January 15, 2010

Why Did I Leave Protestantism?


I don't know if this fits into this category, and by that I mean, I really don't think it fits at all, but I am really curious.
You have posted about attending a few protestant Churches when you were younger, I guess I gathered (maybe incorrectly) that you didn't grow up in an LDS Church. I am wondering what your story is. When, why and how transformation happened in your life. What lead you to become a Mormon? what were the struggles you had when you made this decision. has it been easy? hard? What do you regret? what are the challenges that you faced? who helped you along? who do you have to thank? who is your spiritual hero? what helped you make your faith your own.

Anyhow, it is up to you if you want to share any of this, or how personal you want to go, but I would truly be interested in the story.


That's a lot of questions.

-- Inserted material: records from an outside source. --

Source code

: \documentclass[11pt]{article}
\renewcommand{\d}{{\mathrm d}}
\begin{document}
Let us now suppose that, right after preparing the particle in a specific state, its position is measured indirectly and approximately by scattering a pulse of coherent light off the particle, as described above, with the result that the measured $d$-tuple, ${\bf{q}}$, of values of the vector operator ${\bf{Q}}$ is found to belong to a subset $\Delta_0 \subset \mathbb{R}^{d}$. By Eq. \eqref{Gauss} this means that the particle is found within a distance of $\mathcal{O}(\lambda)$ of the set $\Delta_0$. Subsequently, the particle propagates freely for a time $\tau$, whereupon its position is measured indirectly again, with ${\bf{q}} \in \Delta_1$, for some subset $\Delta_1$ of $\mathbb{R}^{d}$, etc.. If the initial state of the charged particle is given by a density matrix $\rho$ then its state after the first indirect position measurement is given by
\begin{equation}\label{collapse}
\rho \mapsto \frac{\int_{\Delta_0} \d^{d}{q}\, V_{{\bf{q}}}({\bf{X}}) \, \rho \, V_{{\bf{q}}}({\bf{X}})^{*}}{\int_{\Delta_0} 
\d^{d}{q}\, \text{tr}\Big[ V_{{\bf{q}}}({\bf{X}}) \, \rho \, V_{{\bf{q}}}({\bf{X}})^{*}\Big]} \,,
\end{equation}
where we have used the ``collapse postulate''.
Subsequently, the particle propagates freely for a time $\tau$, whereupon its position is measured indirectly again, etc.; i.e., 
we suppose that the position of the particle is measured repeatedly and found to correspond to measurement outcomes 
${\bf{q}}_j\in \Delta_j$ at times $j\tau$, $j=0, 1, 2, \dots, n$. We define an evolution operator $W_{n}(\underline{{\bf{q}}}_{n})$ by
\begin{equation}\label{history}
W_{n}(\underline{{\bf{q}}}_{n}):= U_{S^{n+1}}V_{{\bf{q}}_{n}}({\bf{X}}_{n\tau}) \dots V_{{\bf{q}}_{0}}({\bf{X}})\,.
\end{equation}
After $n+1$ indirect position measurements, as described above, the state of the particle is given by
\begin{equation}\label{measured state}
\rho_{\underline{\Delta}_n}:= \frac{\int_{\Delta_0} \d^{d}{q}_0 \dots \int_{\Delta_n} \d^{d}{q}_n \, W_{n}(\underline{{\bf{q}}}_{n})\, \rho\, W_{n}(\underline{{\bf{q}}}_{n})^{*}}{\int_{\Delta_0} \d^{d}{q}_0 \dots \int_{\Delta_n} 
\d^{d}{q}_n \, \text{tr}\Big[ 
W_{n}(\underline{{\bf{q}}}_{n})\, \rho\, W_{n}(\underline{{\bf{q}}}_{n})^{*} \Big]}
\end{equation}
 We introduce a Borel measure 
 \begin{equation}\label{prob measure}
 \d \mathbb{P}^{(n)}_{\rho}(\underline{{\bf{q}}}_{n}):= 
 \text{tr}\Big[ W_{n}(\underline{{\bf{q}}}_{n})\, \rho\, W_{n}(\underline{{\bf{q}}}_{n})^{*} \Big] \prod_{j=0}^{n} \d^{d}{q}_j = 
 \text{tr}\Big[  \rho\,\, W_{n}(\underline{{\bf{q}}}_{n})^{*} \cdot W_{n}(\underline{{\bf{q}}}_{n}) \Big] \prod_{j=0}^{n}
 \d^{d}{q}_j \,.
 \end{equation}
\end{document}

If I answered that in full it would make "War and Peace" look like a tract (pamphlet). So I'll briefly answer how I got into the church: Conversion was another process.

I was brought up going to a Congregational church in the morning and a Methodist mission in the afternoon and evening. I also attended the latter a few times a week for activities. At 4 I decided that I wanted to become a missionary as a full life occupation (something Protestants can do), due to a meeting I attended. As time went on I expanded my horizons and began going to other churches. At first it wasn't that many. But circumstances made that expand considerably.

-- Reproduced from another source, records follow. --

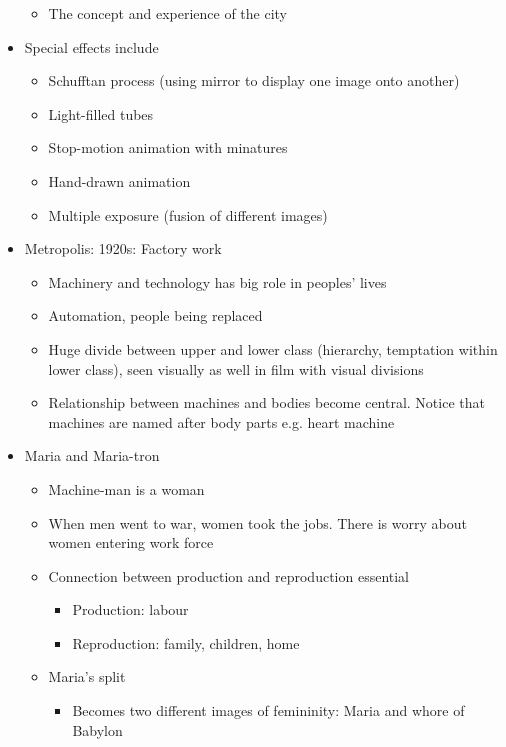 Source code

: \documentclass[11pt,fleqn]{book}
\begin{document}
\begin{descriptions}
\begin{itemize}
\begin{itemize}
            \item The concept and experience of the city
        \end{itemize}
        \item Special effects include
        \begin{itemize}
            \item Schufftan process (using mirror to display one image onto another)
            \item Light-filled tubes
            \item Stop-motion animation with minatures
            \item Hand-drawn animation
            \item Multiple exposure (fusion of different images)
        \end{itemize}
        \item Metropolis: 1920s: Factory work
        \begin{itemize}
            \item Machinery and technology has big role in peoples' lives
            \item Automation, people being replaced
            \item Huge divide between upper and lower class (hierarchy, temptation within lower class), seen visually as well in film with visual divisions
            \item Relationship between machines and bodies become central. Notice that machines are named after body parts e.g. heart machine
        \end{itemize} 
        \item Maria and Maria-tron
        \begin{itemize}
            \item Machine-man is a woman
            \item When men went to war, women took the jobs. There is worry about women entering work force
            \item Connection between production and reproduction essential
            \begin{itemize}
                \item Production: labour
                \item Reproduction: family, children, home
            \end{itemize}
            \item Maria's split
            \begin{itemize}
                \item Becomes two different images of femininity: Maria and whore of Babylon

\end{itemize}
\end{itemize}
\end{itemize}
\end{descriptions}
\end{document}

In the midst of this expansion I got to 11-years-old and began to think about the whole thing. It began with what seemed to me an obvious and simple question - "why did God make us?" My minister told me that we weren't meant to understand these things. That went over like a lead balloon. Sense told me that God wouldn't have a book as large as the Bible written just to say that we shouldn't understand things. So I went out to ask other ministers of other churches. I got the same response. Finally one minister told me that God made us because he was lonely. I thought about this and came back the next week asking, "as God has been out there forever why did he pick now to be lonely?" To this he also reverted to the "not meant to understand" routine.

During this I also became concerned about my salvation. I began to think on my Catholic friend and where the line should be drawn for whether I was doing enough of the right things to get into heaven. My minister assured me that as I was attending church and believing in Christ I would be fine. Yet my knowledge of the Bible made me know that this simplistic viewpoint wasn't what the Bible said. It talked of Christ saying that those not feeding the hungry and visiting those in jail etc wouldn't go to heaven. And that not all even doing great works and professing his name would be going to heaven.

My Congregational church minister started turning his back on me so that I couldn't ask embarrassing questions, as he shook hands at the front door. I began to see that this man had no more knowledge about God than I did. By this time I was coming toward 13. I came to decide that the only hope I had for learning the answers to my questions was to study the Bible myself. So I began to read through it, searching for understanding.

As I did so I could feel this feeling from the writers. I went to church and waited to feel this same feeling there. Sense said to me that if this feeling was in the Bible, then it ought to be in Christ's church. But I couldn't feel it. I went all over the place, from church to church searching to feel it. I thought that perhaps if I stood outside I might feel it inside. But this only made me more aware of its absence. It seemed like feeling in for it there was a vacuum of it. It was just not present at all. I would get to church 5 minutes late and stand outside for 50 minutes and leave 5 minutes before it finished.

By the time I was around 13 and a half my mother felt inspired to join the LDS church. This was the first I had heard of it. And it was so far away and required so much time, I didn't go with her. Eventually I did. And for the first time I found a church that didn't have a vacuum of that feeling that came from the Bible. I was confused as it wasn't as strong (as some members have the Spirit and some don't, and its in varying degrees in people - I came to realize in time).

It was 2 years and a lot of things occurring before I joined the church. The Holy Ghost told me to join the church. I had 5 reasons why not, which he answered. I didn't want to do it, but I posed to myself that I couldn't claim to follow God, yet not follow his instruction. It was then another 4 and half years before I was really converted to Jesus Christ.

Who I can thank (apart from God, of course) for this particular aspect of my conversion - 2 missionaries who used the Spirit and answered my Biblical objections. All the other missionaries just said, "read the Book of Mormon and pray about it." A senseless statement to a person with real objections to the book and teachings of the church. I would thank my mother for teaching me to honor Jesus Christ. And I would thank the scout master for making me feel I had a friend in the church. I suppose I could also thank all those ignorant Protestant ministers for driving me to the Bible for answers.

My spiritual hero would be better made plural, as otherwise "Heavenly Father" would be the answer; and I don't think that would tell you much. - Adam, Enoch, Noah, Abraham, Moses, Samuel, Elijah, John the Baptist, Nephi, Mormon, Moroni, the Nephi and Lehi who were brothers a bit before Christ came (the most unsung heroes of Scripture IMO - Hel 5), Jesus Christ (of course), King Benjamin, Joseph Smith, Brigham Young, Joseph F. Smith, the Brother of Jared, Peter, James, John and Matthew. Not in that order.

I will write on all the other questions you have asked in time.